━━ DATA LISTING

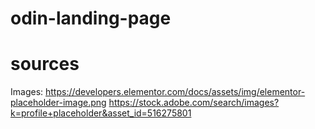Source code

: # odin-landing-page

# sources
Images:
https://developers.elementor.com/docs/assets/img/elementor-placeholder-image.png
https://stock.adobe.com/search/images?k=profile+placeholder&asset_id=516275801
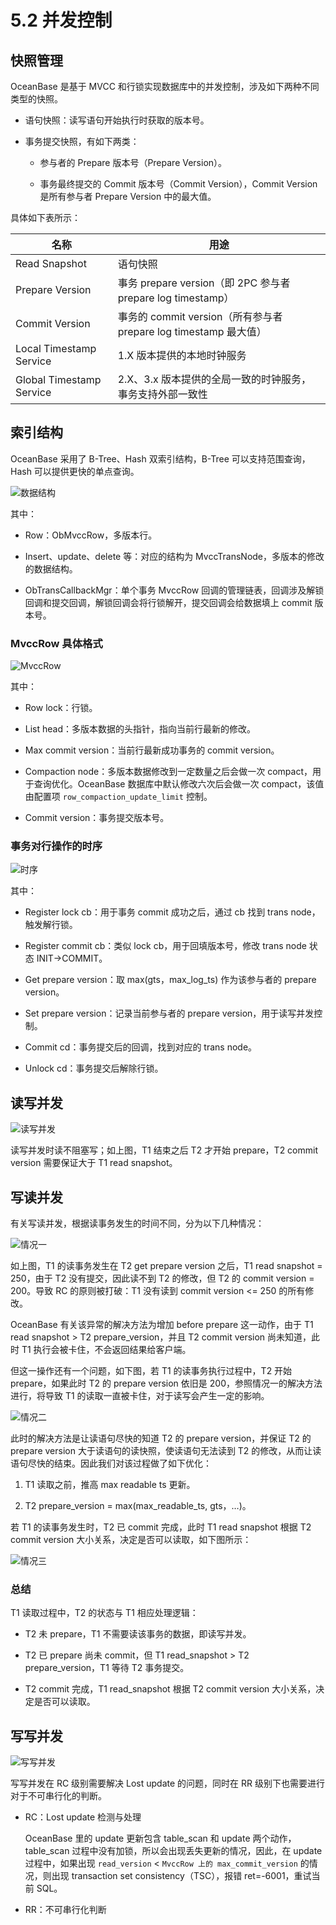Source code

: # 5.2 并发控制

## 快照管理

OceanBase 是基于 MVCC 和行锁实现数据库中的并发控制，涉及如下两种不同类型的快照。

* 语句快照：读写语句开始执行时获取的版本号。

* 事务提交快照，有如下两类：

  * 参与者的 Prepare 版本号（Prepare Version）。

  * 事务最终提交的 Commit 版本号（Commit Version），Commit Version 是所有参与者 Prepare Version 中的最大值。

具体如下表所示：

| 名称   |      用途                                    |
|--------|---------------------------------------------|
| Read Snapshot | 语句快照                               |
| Prepare Version | 事务 prepare version（即 2PC 参与者 prepare log timestamp） |
| Commit Version | 事务的 commit version（所有参与者 prepare log timestamp 最大值） |
| Local Timestamp Service | 1.X 版本提供的本地时钟服务       |
| Global Timestamp Service | 2.X、3.x 版本提供的全局一致的时钟服务，事务支持外部一致性 |

## 索引结构

OceanBase 采用了 B-Tree、Hash 双索引结构，B-Tree 可以支持范围查询，Hash 可以提供更快的单点查询。

![数据结构](https://obbusiness-private.oss-cn-shanghai.aliyuncs.com/doc/img/kernel-advanced/V1.0.0/zh-CN/5.transaction-engine/3.concurrency-control-01.png)

其中：

* Row：ObMvccRow，多版本行。

* Insert、update、delete 等：对应的结构为 MvccTransNode，多版本的修改的数据结构。

* ObTransCallbackMgr：单个事务 MvccRow 回调的管理链表，回调涉及解锁回调和提交回调，解锁回调会将行锁解开，提交回调会给数据填上 commit 版本号。

### MvccRow 具体格式

![MvccRow](https://obbusiness-private.oss-cn-shanghai.aliyuncs.com/doc/img/kernel-advanced/V1.0.0/zh-CN/5.transaction-engine/3.concurrency-control-02.png)

其中：

* Row lock：行锁。

* List head：多版本数据的头指针，指向当前行最新的修改。

* Max commit version：当前行最新成功事务的 commit version。

* Compaction node：多版本数据修改到一定数量之后会做一次 compact，用于查询优化。OceanBase 数据库中默认修改六次后会做一次 compact，该值由配置项 `row_compaction_update_limit` 控制。

* Commit version：事务提交版本号。

### 事务对行操作的时序

![时序](https://obbusiness-private.oss-cn-shanghai.aliyuncs.com/doc/img/kernel-advanced/V1.0.0/zh-CN/5.transaction-engine/3.concurrency-control-03.png)

其中：

* Register lock cb：用于事务 commit 成功之后，通过 cb 找到 trans node，触发解行锁。

* Register commit cb：类似 lock cb，用于回填版本号，修改 trans node 状态 INIT->COMMIT。

* Get prepare version：取 max(gts，max_log_ts) 作为该参与者的 prepare version。

* Set prepare version：记录当前参与者的 prepare version，用于读写并发控制。

* Commit cd：事务提交后的回调，找到对应的 trans node。

* Unlock cd：事务提交后解除行锁。

## 读写并发

![读写并发](https://obbusiness-private.oss-cn-shanghai.aliyuncs.com/doc/img/kernel-advanced/V1.0.0/zh-CN/5.transaction-engine/3.concurrency-control-04.png)

读写并发时读不阻塞写；如上图，T1 结束之后 T2 才开始 prepare，T2 commit version 需要保证大于 T1 read snapshot。

## 写读并发

有关写读并发，根据读事务发生的时间不同，分为以下几种情况：

![情况一](https://obbusiness-private.oss-cn-shanghai.aliyuncs.com/doc/img/kernel-advanced/V1.0.0/zh-CN/5.transaction-engine/3.concurrency-control-05.png)

如上图，T1 的读事务发生在 T2 get prepare version 之后，T1 read snapshot = 250，由于 T2 没有提交，因此读不到 T2 的修改，但 T2 的 commit version = 200。导致 RC 的原则被打破：T1 没有读到 commit version <= 250 的所有修改。

OceanBase 有关该异常的解决方法为增加 before prepare 这一动作，由于 T1 read snapshot > T2 prepare_version，并且 T2 commit version 尚未知道，此时 T1 执行会被卡住，不会返回结果给客户端。

但这一操作还有一个问题，如下图，若 T1 的读事务执行过程中，T2 开始 prepare，如果此时 T2 的 prepare version 依旧是 200，参照情况一的解决方法进行，将导致 T1 的读取一直被卡住，对于读写会产生一定的影响。

![情况二](https://obbusiness-private.oss-cn-shanghai.aliyuncs.com/doc/img/kernel-advanced/V1.0.0/zh-CN/5.transaction-engine/3.concurrency-control-06.png)

此时的解决方法是让读语句尽快的知道 T2 的 prepare version，并保证 T2 的 prepare version 大于读语句的读快照，使读语句无法读到 T2 的修改，从而让读语句尽快的结束。因此我们对该过程做了如下优化：

1. T1 读取之前，推高 max readable ts 更新。

2. T2 prepare_version = max(max_readable_ts, gts，…)。

若 T1 的读事务发生时，T2 已 commit 完成，此时 T1 read snapshot 根据 T2 commit version 大小关系，决定是否可以读取，如下图所示：

![情况三](https://obbusiness-private.oss-cn-shanghai.aliyuncs.com/doc/img/kernel-advanced/V1.0.0/zh-CN/5.transaction-engine/3.concurrency-control-07.png)

### 总结

T1 读取过程中，T2 的状态与 T1 相应处理逻辑：

* T2 未 prepare，T1 不需要读该事务的数据，即读写并发。

* T2 已 prepare 尚未 commit，但 T1 read_snapshot > T2 prepare_version，T1 等待 T2 事务提交。

* T2 commit 完成，T1 read_snapshot 根据 T2 commit version 大小关系，决定是否可以读取。

## 写写并发

![写写并发](https://obbusiness-private.oss-cn-shanghai.aliyuncs.com/doc/img/kernel-advanced/V1.0.0/zh-CN/5.transaction-engine/3.concurrency-control-08.png)

写写并发在 RC 级别需要解决 Lost update 的问题，同时在 RR 级别下也需要进行对于不可串行化的判断。

* RC：Lost update 检测与处理

  OceanBase 里的 update 更新包含 table_scan 和 update 两个动作，table_scan 过程中没有加锁，所以会出现丢失更新的情况，因此，在 update 过程中，如果出现 `read_version` < `MvccRow 上的 max_commit_version` 的情况，则出现 transaction set consistency（TSC），报错 ret=-6001，重试当前 SQL。

* RR：不可串行化判断
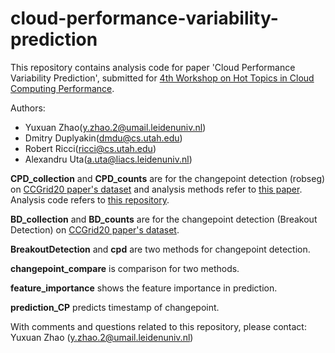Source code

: # cloud-performance-variability-prediction
This repository contains analysis code for paper 'Cloud Performance Variability Prediction', submitted for [4th Workshop on Hot Topics in Cloud Computing Performance](https://hotcloudperf.spec.org). 

Authors:
* Yuxuan Zhao(y.zhao.2@umail.leidenuniv.nl)
* Dmitry Duplyakin(dmdu@cs.utah.edu)
* Robert Ricci(ricci@cs.utah.edu)
* Alexandru Uta(a.uta@liacs.leidenuniv.nl)

**CPD_collection** and **CPD_counts** are for the changepoint detection (robseg) on [CCGrid20 paper's dataset](https://zenodo.org/record/3686952/#.X2u5yy8RrVU) and analysis methods refer to [this paper](https://arxiv.org/abs/2003.04824). Analysis code refers to [this repository](https://gitlab.flux.utah.edu/emulab/cloudlab-ccgrid20).

**BD_collection** and **BD_counts** are for the changepoint detection (Breakout Detection)  on [CCGrid20 paper's dataset](https://zenodo.org/record/3686952/#.X2u5yy8RrVU).

**BreakoutDetection** and **cpd** are two methods for changepoint detection.

**changepoint_compare** is comparison for two methods.

**feature_importance** shows the feature importance in prediction.

**prediction_CP** predicts timestamp of changepoint.

With comments and questions related to this repository, please contact: Yuxuan Zhao (y.zhao.2@umail.leidenuniv.nl)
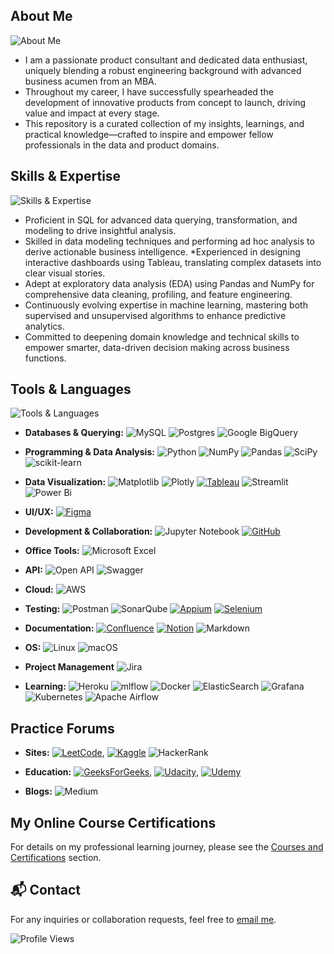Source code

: ## About Me
![About Me](https://img.shields.io/badge/About%20Me-blue?style=flat-square&logo=github)

* I am a passionate product consultant and dedicated data enthusiast, uniquely blending a robust engineering background with advanced business acumen from an MBA. 
* Throughout my career, I have successfully spearheaded the development of innovative products from concept to launch, driving value and impact at every stage.  
* This repository is a curated collection of my insights, learnings, and practical knowledge—crafted to inspire and empower fellow professionals in the data and product domains.


## Skills & Expertise
![Skills & Expertise](https://img.shields.io/badge/Skills%20%26%20Expertise-blue?style=flat-square&logo=github)

* Proficient in SQL for advanced data querying, transformation, and modeling to drive insightful analysis.
* Skilled in data modeling techniques and performing ad hoc analysis to derive actionable business intelligence.
*Experienced in designing interactive dashboards using Tableau, translating complex datasets into clear visual stories. 
* Adept at exploratory data analysis (EDA) using Pandas and NumPy for comprehensive data cleaning, profiling, and feature engineering.
* Continuously evolving expertise in machine learning, mastering both supervised and unsupervised algorithms to enhance predictive analytics.
* Committed to deepening domain knowledge and technical skills to empower smarter, data-driven decision making across business functions.

## Tools & Languages
![Tools & Languages](https://img.shields.io/badge/Tools%20%26%20Languages-blue?style=plastic)

- **Databases & Querying:**
![MySQL](https://img.shields.io/badge/mysql-4479A1.svg?style=for-the-badge&logo=mysql&logoColor=white) ![Postgres](https://img.shields.io/badge/postgres-%23316192.svg?style=for-the-badge&logo=postgresql&logoColor=white) ![Google BigQuery](https://img.shields.io/badge/Google--BigQuery-4285F4?style=flat-square&logo=googlebigquery&logoColor=white)
  
- **Programming & Data Analysis:**
![Python](https://img.shields.io/badge/python-3670A0?style=for-the-badge&logo=python&logoColor=ffdd54) ![NumPy](https://img.shields.io/badge/numpy-%23013243.svg?style=for-the-badge&logo=numpy&logoColor=white) ![Pandas](https://img.shields.io/badge/pandas-%23150458.svg?style=for-the-badge&logo=pandas&logoColor=white) ![SciPy](https://img.shields.io/badge/SciPy-%230C55A5.svg?style=for-the-badge&logo=scipy&logoColor=%white) ![scikit-learn](https://img.shields.io/badge/scikit--learn-%23F7931E.svg?style=for-the-badge&logo=scikit-learn&logoColor=white)
  
- **Data Visualization:**
![Matplotlib](https://img.shields.io/badge/Matplotlib-%23ffffff.svg?style=for-the-badge&logo=Matplotlib&logoColor=black) ![Plotly](https://img.shields.io/badge/Plotly-%233F4F75.svg?style=for-the-badge&logo=plotly&logoColor=white) [![Tableau](https://custom-icon-badges.demolab.com/badge/Tableau-0176D3?logo=tableau&logoColor=fff)](#) ![Streamlit](https://img.shields.io/badge/Streamlit-%23FE4B4B.svg?style=for-the-badge&logo=streamlit&logoColor=white) ![Power Bi](https://img.shields.io/badge/power_bi-F2C811?style=for-the-badge&logo=powerbi&logoColor=black)
  
- **UI/UX:**
[![Figma](https://img.shields.io/badge/Figma-F24E1E?logo=figma&logoColor=white)](#)
  
- **Development & Collaboration:**
![Jupyter Notebook](https://img.shields.io/badge/jupyter-%23FA0F00.svg?style=for-the-badge&logo=jupyter&logoColor=white) [![GitHub](https://img.shields.io/badge/GitHub-%23121011.svg?logo=github&logoColor=white)](#) 

- **Office Tools:**
![Microsoft Excel](https://img.shields.io/badge/Microsoft_Excel-217346?style=for-the-badge&logo=microsoft-excel&logoColor=white)

- **API:**
![Open API](https://img.shields.io/badge/Open%20API-000000?style=flat-square&logo=openapi&logoColor=white)
 ![Swagger](https://img.shields.io/badge/-Swagger-%23Clojure?style=for-the-badge&logo=swagger&logoColor=white)

- **Cloud:**
![AWS](https://img.shields.io/badge/AWS-%23FF9900.svg?style=for-the-badge&logo=amazon-aws&logoColor=white)

- **Testing:**
![Postman](https://img.shields.io/badge/Postman-FF6C37?style=for-the-badge&logo=postman&logoColor=white)
![SonarQube](https://img.shields.io/badge/SonarQube-black?style=for-the-badge&logo=sonarqube&logoColor=4E9BCD) [![Appium](https://img.shields.io/badge/Appium-662d91?logo=appium&logoColor=white)](#)  [![Selenium](https://img.shields.io/badge/Selenium-43B02A?logo=selenium&logoColor=fff)](#)

- **Documentation:**
[![Confluence](https://img.shields.io/badge/Confluence-172B4D?logo=confluence&logoColor=fff)](#) [![Notion](https://img.shields.io/badge/Notion-000?logo=notion&logoColor=fff)](#) ![Markdown](https://img.shields.io/badge/markdown-%23000000.svg?style=for-the-badge&logo=markdown&logoColor=white)
  
- **OS:**
![Linux](https://img.shields.io/badge/Linux-FCC624?style=for-the-badge&logo=linux&logoColor=black) ![macOS](https://img.shields.io/badge/mac%20os-000000?style=for-the-badge&logo=macos&logoColor=F0F0F0)

- **Project Management**
![Jira](https://img.shields.io/badge/jira-%230A0FFF.svg?style=for-the-badge&logo=jira&logoColor=white) 

- **Learning:**
![Heroku](https://img.shields.io/badge/heroku-%23430098.svg?style=for-the-badge&logo=heroku&logoColor=white) ![mlflow](https://img.shields.io/badge/mlflow-%23d9ead3.svg?style=for-the-badge&logo=numpy&logoColor=blue) ![Docker](https://img.shields.io/badge/docker-%230db7ed.svg?style=for-the-badge&logo=docker&logoColor=white) ![ElasticSearch](https://img.shields.io/badge/-ElasticSearch-005571?style=for-the-badge&logo=elasticsearch)  ![Grafana](https://img.shields.io/badge/grafana-%23F46800.svg?style=for-the-badge&logo=grafana&logoColor=white) ![Kubernetes](https://img.shields.io/badge/kubernetes-%23326ce5.svg?style=for-the-badge&logo=kubernetes&logoColor=white) ![Apache Airflow](https://img.shields.io/badge/Apache%20Airflow-017CEE?style=for-the-badge&logo=Apache%20Airflow&logoColor=white) 


## Practice Forums
- **Sites:**
[![LeetCode](https://img.shields.io/badge/LeetCode-000000?logo=LeetCode&logoColor=#d16c06)](#), [![Kaggle](https://img.shields.io/badge/Kaggle-20BEFF?logo=kaggle&logoColor=fff)](#) ![HackerRank](https://img.shields.io/badge/-Hackerrank-2EC866?style=for-the-badge&logo=HackerRank&logoColor=white)

- **Education:**
[![GeeksForGeeks](https://img.shields.io/badge/GeeksforGeeks-298D46?logo=geeksforgeeks&logoColor=white)](#), [![Udacity](https://img.shields.io/badge/Udacity-02B3E4?logo=udacity&logoColor=fff)](#), [![Udemy](https://img.shields.io/badge/Udemy-A435F0?logo=udemy&logoColor=fff)](#)

- **Blogs:**
![Medium](https://img.shields.io/badge/Medium-12100E?style=for-the-badge&logo=medium&logoColor=white) 

## My Online Course Certifications
For details on my professional learning journey, please see the [Courses and Certifications](Professional_Development.md) section.

## 📬 Contact

For any inquiries or collaboration requests, feel free to [email me](mailto:learner_2021@outlook.com).

![Profile Views](https://komarev.com/ghpvc/?username=dsmlai2025&style=flat-square&color=blue)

━━━━

(YOUR TASK) If a line above contains the word "from", it counts; state how many lines count, and nothing more.

(RESPONSE) 2